Golf Channel and union representing striking video/audio workers agree to new contract, end labor dispute
Gregory Shamus/Getty Images
Eleven days after video and audio technicians who work on Golf Channel tournament broadcasts went on strike, the union representing these freelance employees reached an agreement with the network on a new contract. The two-year deal puts an end to the labor dispute between the two groups that impacted coverage of a handful of PGA Tour, PGA Tour Champions and Web.com Tour events.
Officials with the International Alliance of Theatrical Stage Employees, which represents more than 300 broadcast workers, said that the new contract is retroactive to June 13, 2017, when their previous contract with the Golf Channel expired. According to union officials, the new deal satisfied their desire for, among other things, improved wages and health-care contributions. The union had contended that wages had been “far below” the standard paid by other sports broadcasters. Union members ratified the new deal, specifics of which were not disclosed, over a three-day voting period that ended at 5 p.m. Wednesday.
“Everyone who works in sports broadcasting will benefit from this contract because it raises the floor for all workers,” said IATSE International president Matthew D. Loeb in a press release.

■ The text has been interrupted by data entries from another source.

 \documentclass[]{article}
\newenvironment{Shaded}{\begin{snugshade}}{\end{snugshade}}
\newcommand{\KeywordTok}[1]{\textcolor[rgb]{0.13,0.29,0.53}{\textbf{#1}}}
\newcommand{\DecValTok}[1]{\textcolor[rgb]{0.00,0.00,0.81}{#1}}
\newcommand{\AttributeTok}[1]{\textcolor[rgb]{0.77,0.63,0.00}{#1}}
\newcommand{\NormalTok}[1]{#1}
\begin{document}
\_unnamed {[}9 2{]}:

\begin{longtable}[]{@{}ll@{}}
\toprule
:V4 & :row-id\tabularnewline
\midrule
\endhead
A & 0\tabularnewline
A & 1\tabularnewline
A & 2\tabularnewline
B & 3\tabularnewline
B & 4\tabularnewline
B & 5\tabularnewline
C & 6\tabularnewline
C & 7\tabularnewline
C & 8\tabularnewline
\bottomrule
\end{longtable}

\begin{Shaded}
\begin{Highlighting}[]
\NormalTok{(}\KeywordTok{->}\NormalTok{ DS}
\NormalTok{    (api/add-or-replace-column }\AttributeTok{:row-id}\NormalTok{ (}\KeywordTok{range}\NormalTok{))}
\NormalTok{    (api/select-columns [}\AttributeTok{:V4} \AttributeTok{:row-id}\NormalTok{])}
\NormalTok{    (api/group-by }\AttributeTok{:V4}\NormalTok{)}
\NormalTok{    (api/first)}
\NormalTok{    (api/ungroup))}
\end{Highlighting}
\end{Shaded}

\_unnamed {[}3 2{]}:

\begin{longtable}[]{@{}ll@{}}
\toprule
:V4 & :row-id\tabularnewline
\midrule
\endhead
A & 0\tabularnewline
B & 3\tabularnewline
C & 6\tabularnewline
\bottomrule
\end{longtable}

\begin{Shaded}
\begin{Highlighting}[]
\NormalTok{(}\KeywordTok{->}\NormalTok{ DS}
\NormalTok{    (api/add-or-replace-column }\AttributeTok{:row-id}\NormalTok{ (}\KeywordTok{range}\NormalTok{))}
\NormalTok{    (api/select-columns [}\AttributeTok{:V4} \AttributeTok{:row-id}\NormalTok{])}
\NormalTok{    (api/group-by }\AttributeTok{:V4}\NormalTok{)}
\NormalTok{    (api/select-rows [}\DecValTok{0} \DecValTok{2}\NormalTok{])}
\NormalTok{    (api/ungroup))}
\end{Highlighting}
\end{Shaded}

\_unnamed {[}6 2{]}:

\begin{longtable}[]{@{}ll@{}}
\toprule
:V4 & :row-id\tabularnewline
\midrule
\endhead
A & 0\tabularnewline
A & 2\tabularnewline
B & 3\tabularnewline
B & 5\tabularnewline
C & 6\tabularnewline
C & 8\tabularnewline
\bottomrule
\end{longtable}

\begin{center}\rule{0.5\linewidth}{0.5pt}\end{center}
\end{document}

Asked for comment about the deal, a Golf Channel spokesman provided the following statement: “Golf Channel appreciates that our tournament technicians are returning to work for events beginning Feb. 5. The ratified contract is fair and in line with industry standards, as had been true under the previous contract and prior to the union’s call for a strike that prompted some of its members to walk off the job. We are thankful to all of our staff who rallied to provide seamless and continuous tournament coverage throughout this labor dispute for golf fans worldwide.”
The two sides had been in negotiations for more than nine months, with IATSE members working without a contract for six months, according to the union. As the new year began, and Golf Channel resumed its tournament broadcasts, IATSE members began discussing the possibility of going on strike, a course of action they finally took on Jan. 14.
With workers walking off the job on a Sunday, the strike forced the Golf Channel to implement contingency plans as the network continued with its broadcast of a Web.com Tour event in the Bahamas, a PGA Tour Champions-sanctioned tournament in Orlando and the final round of the PGA Tour’s Sony Open in Hawaii. The primary announcers throughout the five hours of prime-time live coverage from Waialae Country Club in Honolulu—George Savaricas, Billy Kratzert and Jim Gallagher Jr.—were actually not on scene, but rather sitting in Golf Channel’s main studio thousands of miles away in Orlando. Fewer cameras were in use for the broadcast, and there was no on-course commentary from announcers following the leaders.
Despite the scramble to put together the broadcast, with the Golf Channel and PGA Tour asking players and the public to have patience, ratings for the Sony Open final-round coverage were up 86 percent from 2017 and 13 percent form 2016, according to the Golf Channel.
In the days after the start of the strike, the network hired replacement workers to fill the missing positions. This allowed the network to return to more traditional coverage of last week’s CareerBuilder Challenge in Palm Springs and the Mitsubishi Electric Championship in Hawaii.
The Golf Channel is fully staffed for this week’s coverage of the LPGA Tour’s season-opener in the Bahamas. Coverage of the PGA Tour’s Farmers Insurance Open, where Tiger Woods is making his 2018 debut, will be unaffected as CBS is the primary broadcaster and uses video and audio technicians represented by a different union.